Work task: Check the records below line by line for the string "Theorem". Give the number of lines that contain it and nothing else.
══════════
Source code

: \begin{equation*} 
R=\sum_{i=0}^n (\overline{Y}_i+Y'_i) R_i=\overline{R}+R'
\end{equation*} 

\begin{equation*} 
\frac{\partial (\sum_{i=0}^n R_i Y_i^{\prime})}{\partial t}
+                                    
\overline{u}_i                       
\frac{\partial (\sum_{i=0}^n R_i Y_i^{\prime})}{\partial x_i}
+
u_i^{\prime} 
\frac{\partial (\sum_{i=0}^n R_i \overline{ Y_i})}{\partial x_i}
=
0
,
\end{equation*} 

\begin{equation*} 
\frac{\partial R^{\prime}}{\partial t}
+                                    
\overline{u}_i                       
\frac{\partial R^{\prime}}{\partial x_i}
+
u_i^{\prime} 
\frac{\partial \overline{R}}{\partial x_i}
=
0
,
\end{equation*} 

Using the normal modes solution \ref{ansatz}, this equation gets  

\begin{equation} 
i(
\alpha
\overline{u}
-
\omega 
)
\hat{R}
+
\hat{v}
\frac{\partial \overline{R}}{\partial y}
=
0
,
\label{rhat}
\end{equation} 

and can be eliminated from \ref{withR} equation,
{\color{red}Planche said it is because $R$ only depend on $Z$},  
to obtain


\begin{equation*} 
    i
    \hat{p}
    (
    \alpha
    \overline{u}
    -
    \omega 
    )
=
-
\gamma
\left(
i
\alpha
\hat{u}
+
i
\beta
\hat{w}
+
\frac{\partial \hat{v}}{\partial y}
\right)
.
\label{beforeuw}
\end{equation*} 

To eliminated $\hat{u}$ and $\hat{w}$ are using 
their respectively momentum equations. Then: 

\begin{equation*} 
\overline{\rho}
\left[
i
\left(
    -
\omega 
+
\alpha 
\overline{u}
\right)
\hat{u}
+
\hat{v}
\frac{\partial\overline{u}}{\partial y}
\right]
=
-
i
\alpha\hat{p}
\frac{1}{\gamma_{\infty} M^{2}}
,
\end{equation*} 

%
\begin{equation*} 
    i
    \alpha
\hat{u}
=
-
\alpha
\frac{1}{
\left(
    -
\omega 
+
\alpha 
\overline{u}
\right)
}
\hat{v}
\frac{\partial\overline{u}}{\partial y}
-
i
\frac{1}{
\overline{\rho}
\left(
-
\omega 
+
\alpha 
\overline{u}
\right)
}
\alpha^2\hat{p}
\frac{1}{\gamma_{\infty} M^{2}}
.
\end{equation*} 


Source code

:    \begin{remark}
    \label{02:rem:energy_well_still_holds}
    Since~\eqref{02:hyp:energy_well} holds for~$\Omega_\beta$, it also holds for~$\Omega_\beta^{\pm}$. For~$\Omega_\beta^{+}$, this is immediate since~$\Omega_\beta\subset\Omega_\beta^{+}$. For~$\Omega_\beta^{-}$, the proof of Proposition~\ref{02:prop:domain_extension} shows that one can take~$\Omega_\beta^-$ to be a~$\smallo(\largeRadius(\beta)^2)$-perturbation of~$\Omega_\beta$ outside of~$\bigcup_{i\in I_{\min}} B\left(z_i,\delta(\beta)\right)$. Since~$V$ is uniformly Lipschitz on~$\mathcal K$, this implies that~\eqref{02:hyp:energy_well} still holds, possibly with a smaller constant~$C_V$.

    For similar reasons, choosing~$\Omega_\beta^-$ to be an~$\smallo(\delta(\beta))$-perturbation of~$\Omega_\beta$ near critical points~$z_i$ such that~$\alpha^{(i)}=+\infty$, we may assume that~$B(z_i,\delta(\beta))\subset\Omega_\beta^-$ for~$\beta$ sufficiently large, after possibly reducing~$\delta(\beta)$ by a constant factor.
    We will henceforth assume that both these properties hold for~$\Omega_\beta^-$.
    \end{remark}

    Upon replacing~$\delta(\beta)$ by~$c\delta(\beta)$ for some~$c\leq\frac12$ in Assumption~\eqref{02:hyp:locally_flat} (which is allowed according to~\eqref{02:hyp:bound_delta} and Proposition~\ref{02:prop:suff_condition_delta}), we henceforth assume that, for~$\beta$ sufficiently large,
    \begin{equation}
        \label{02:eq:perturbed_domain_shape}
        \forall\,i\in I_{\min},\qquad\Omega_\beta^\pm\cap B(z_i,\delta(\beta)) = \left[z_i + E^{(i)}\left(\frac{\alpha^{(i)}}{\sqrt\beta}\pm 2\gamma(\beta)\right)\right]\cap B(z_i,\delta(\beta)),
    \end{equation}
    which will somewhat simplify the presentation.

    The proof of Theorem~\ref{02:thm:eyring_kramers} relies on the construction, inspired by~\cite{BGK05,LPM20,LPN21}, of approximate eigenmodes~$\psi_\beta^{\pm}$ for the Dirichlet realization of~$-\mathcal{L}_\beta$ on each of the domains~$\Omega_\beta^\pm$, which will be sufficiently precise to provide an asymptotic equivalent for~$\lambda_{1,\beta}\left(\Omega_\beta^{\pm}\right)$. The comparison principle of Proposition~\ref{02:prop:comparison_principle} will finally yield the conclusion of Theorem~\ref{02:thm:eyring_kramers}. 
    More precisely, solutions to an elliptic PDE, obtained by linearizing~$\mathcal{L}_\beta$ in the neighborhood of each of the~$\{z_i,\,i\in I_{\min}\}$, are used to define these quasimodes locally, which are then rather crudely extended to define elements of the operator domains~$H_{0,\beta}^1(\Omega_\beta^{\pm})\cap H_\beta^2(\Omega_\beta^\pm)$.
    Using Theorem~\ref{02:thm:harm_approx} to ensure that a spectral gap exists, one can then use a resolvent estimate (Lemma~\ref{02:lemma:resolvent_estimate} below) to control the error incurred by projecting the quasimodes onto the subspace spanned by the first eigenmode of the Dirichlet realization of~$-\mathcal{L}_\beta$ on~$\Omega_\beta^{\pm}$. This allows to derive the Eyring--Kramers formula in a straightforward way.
══════════
Your response: 2